In the whole New York Diocese with its thousands of immigrants, there were only three priests who could speak the German language. "I can and must ordain you quickly," said the Bishop. "I need you." He sent the young man to the German Church of St. Nicholas on Second Street in Manhattan to prepare for ordination. (photo to left) It was most appropriate that Neumann's first assignment in America was to teach catechism in German to the group of children soon to receive first Communion. All his life he was deeply concerned for the religious education of young people in church and in school.
On Saturday, June 25, 1836 in old St. Patrick's Cathedral on Mott Street in New York, (sketch below) John Neumann was at last ordained by Bishop DuBois. The very next day he celebrated his first public Mass at St. Nicholas and gave first Holy Communion to the group of children he had prepared. The church overflowed with families, friends and parishioners who shared the joy of their German-speaking priest. That night, in his journal the new Father Neumann poured out to God his resolution for the days and years to come:
"I will pray to You that You may give me holiness, and to all the living and dead, pardon, that some day we may all be together with You, our dearest God."
Two days later, Neumann set out for Erie County at the far western edge of the New York diocese. He traveled by Hudson River steamer, railroad, stage coach and canal boat, headed for the remote area of the state where an inrush of immigrants had followed the opening of the Erie Canal. It was exactly the type of missionary duty to which the newly-ordained priest had dedicated himself.
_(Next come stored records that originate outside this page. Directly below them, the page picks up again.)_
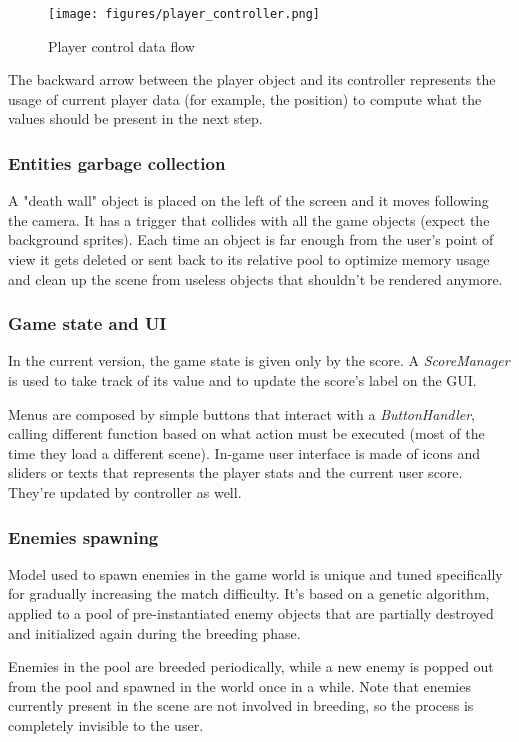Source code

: \documentclass[11pt]{article}
\begin{document}
\begin{figure}[H]
  \centering
  \texttt{[image: figures/player\_controller.png]}
  \caption{Player control data flow}
\end{figure}

The backward arrow between the player object and its controller represents the usage of current player data (for example, the position) to compute what the values should be present in the next step.

\subsubsection{Entities garbage collection}
A "death wall" object is placed on the left of the screen and it moves following the camera. It has a trigger that collides with all the game objects (expect the background sprites). Each time an object is far enough from the user's point of view it gets deleted or sent back to its relative pool to optimize memory usage and clean up the scene from useless objects that shouldn't be rendered anymore.

\subsubsection{Game state and UI}
In the current version, the game state is given only by the score. A \textit{ScoreManager} is used to take track of its value and to update the score's label on the GUI.

Menus are composed by simple buttons that interact with a \textit{ButtonHandler}, calling different function based on what action must be executed (most of the time they load a different scene).
In-game user interface is made of icons and sliders or texts that represents the player stats and the current user score. They're updated by controller as well.

\subsubsection{Enemies spawning}
Model used to spawn enemies in the game world is unique and tuned specifically for gradually increasing the match difficulty.
It's based on a genetic algorithm, applied to a pool of pre-instantiated enemy objects that are partially destroyed and initialized again during the breeding phase.

Enemies in the pool are breeded periodically, while a new enemy is popped out from the pool and spawned in the world once in a while. Note that enemies currently present in the scene are not involved in breeding, so the process is completely invisible to the user.
\end{document}
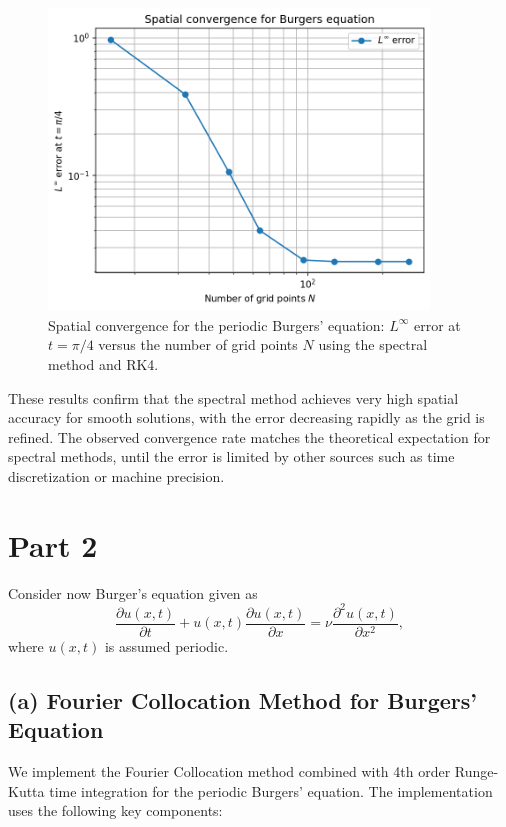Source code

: \documentclass{article}
\begin{document}
\begin{figure}[htbp]
    \centering
    \includegraphics[width=0.9\textwidth]{figure/burgers_N_convergence.png}
    \caption{Spatial convergence for the periodic Burgers' equation: $L^\infty$ error at $t = \pi/4$ versus the number of grid points $N$ using the spectral method and RK4.}
    \label{fig:burgers_N_convergence}
\end{figure}

These results confirm that the spectral method achieves very high spatial accuracy for smooth solutions, with the error decreasing rapidly as the grid is refined. The observed convergence rate matches the theoretical expectation for spectral methods, until the error is limited by other sources such as time discretization or machine precision.

\section*{Part 2}
Consider now Burger's equation given as
\begin{equation}
    \frac{\partial u(x, t)}{\partial t} + u(x, t) \frac{\partial u(x, t)}{\partial x} = \nu \frac{\partial^2 u(x, t)}{\partial x^2},
\end{equation}
where $u(x, t)$ is assumed periodic. 

\subsection*{(a) Fourier Collocation Method for Burgers' Equation}
We implement the Fourier Collocation method combined with 4th order Runge-Kutta time integration for the periodic Burgers' equation. The implementation uses the following key components:
\end{document}

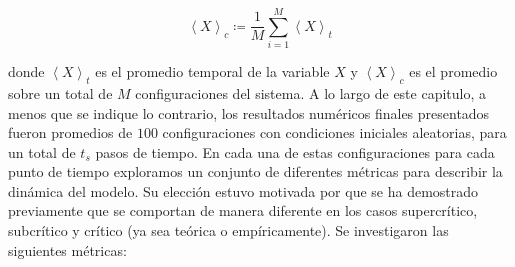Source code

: \begin{equation}\label{eq:63}
	\left\langle X\right\rangle_c \coloneqq  \frac{1}{M}\sum_{i=1}^{M} \left\langle X \right\rangle_t 
\end{equation}

donde $\left\langle X \right\rangle_t $  es el promedio temporal de la variable $X$ y $\left\langle X\right\rangle_c$ es el promedio sobre un total de $M$ configuraciones del sistema. A lo largo de este capitulo, a menos que se indique lo contrario, los resultados numéricos finales presentados fueron promedios de $100$ configuraciones  con condiciones iniciales aleatorias, para un total de $t_s$ pasos de tiempo.  En cada una de estas configuraciones para cada punto de tiempo  exploramos un conjunto de diferentes métricas para describir la dinámica del modelo. Su elección estuvo motivada por que  se ha demostrado previamente que se comportan de manera diferente en los casos supercrítico, subcrítico y crítico (ya sea teórica o empíricamente). Se investigaron las siguientes métricas:



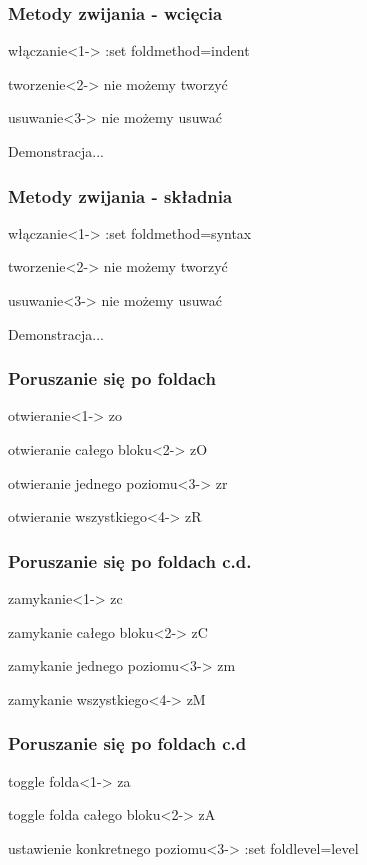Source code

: \documentclass[10pt]{beamer}
\begin{document}
\begin{frame}
	\frametitle{Metody zwijania - wcięcia}
	\begin{block}{włączanie}<1->
	:set foldmethod=indent
	\end{block}
	\begin{block}{tworzenie}<2->
	nie możemy tworzyć
	\end{block}
	\begin{block}{usuwanie}<3->
	nie możemy usuwać
	\end{block}
	{
		Demonstracja...
	}
\end{frame}
\begin{frame}
	\frametitle{Metody zwijania - składnia}
	\begin{block}{włączanie}<1->
	:set foldmethod=syntax
	\end{block}
	\begin{block}{tworzenie}<2->
	nie możemy tworzyć
	\end{block}
	\begin{block}{usuwanie}<3->
	nie możemy usuwać
	\end{block}
	{
		Demonstracja...
	}
\end{frame}
\begin{frame}
	\frametitle{Poruszanie się po foldach}
	\begin{block}{otwieranie}<1->
	zo
	\end{block}
	\begin{block}{otwieranie całego bloku}<2->
	zO
	\end{block}
	\begin{block}{otwieranie jednego poziomu}<3->
	zr
	\end{block}
	\begin{block}{otwieranie wszystkiego}<4->
	zR
	\end{block}
\end{frame}
\begin{frame}
	\frametitle{Poruszanie się po foldach c.d.}
	\begin{block}{zamykanie}<1->
	zc
	\end{block}
	\begin{block}{zamykanie całego bloku}<2->
	zC
	\end{block}
	\begin{block}{zamykanie jednego poziomu}<3->
	zm
	\end{block}
	\begin{block}{zamykanie wszystkiego}<4->
	zM
	\end{block}
\end{frame}
\begin{frame}
	\frametitle{Poruszanie się po foldach c.d}
	\begin{block}{toggle folda}<1->
	za
	\end{block}
	\begin{block}{toggle folda całego bloku}<2->
	zA
	\end{block}
	\begin{block}{ustawienie konkretnego poziomu}<3->
	:set foldlevel=level
	\end{block}
\end{frame}
\end{document}

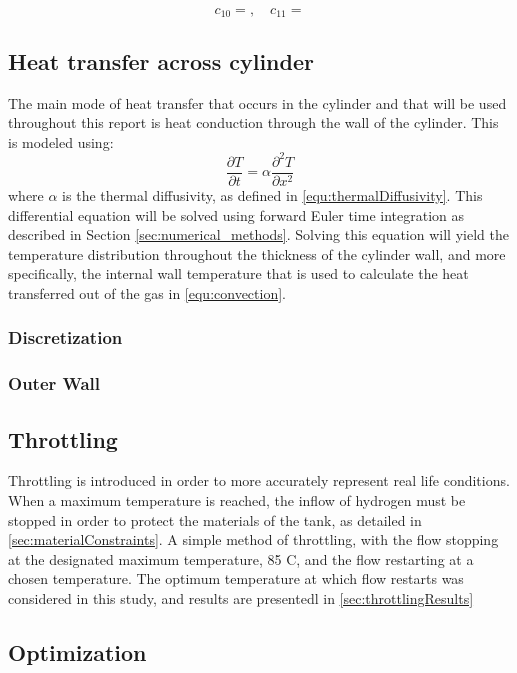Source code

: \begin{equation}
c_{10} =   ,  \quad c_{11} = 
\end{equation}





\subsection{Heat transfer across cylinder}

The main mode of heat transfer that occurs in the cylinder and that will be used throughout this report is heat conduction through the wall of the cylinder. This is modeled using:
\begin{equation}
\frac{\partial T}{\partial t} = \alpha \frac{\partial^2 T }{\partial x^2}
\end{equation}
where $\alpha$ is the thermal diffusivity, as defined in \cref{equ:thermalDiffusivity}. This differential equation will be solved using forward Euler time integration as described in Section \ref{sec:numerical_methods}. Solving this equation will yield the temperature distribution throughout the thickness of the cylinder wall, and more specifically, the internal wall temperature that is used to calculate the heat transferred out of the gas in \cref{equ:convection}.


\subsubsection{Discretization}


\subsubsection{Outer Wall}




\subsection{Throttling}

Throttling is introduced in order to more accurately represent real life conditions. When a maximum temperature is reached, the inflow of hydrogen must be stopped in order to protect the materials of the tank, as detailed in \cref{sec:materialConstraints}. A simple method of throttling, with the flow stopping at the designated maximum temperature, 85 \degree C, and the flow restarting at a chosen temperature. The optimum temperature at which flow restarts was considered in this study, and results are presentedl in \cref{sec:throttlingResults}


\subsection{Optimization}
For four years, 1836 to 1840, Neumann served as missionary in the farm country near Buffalo, New York. Much of the land was just being cleared of woodland and put into cultivation for the first time. Families were poor and widely scattered; towns were no more than a handful of houses; roads were bad, sometimes non-existent. The priest walked many miles from house to house, village to village, in good weather and foul. His duties took him as far northwest as Niagara Falls and as far east as Batavia. It was scarcely less fatiguing after he learned with some difficulty to ride a horse.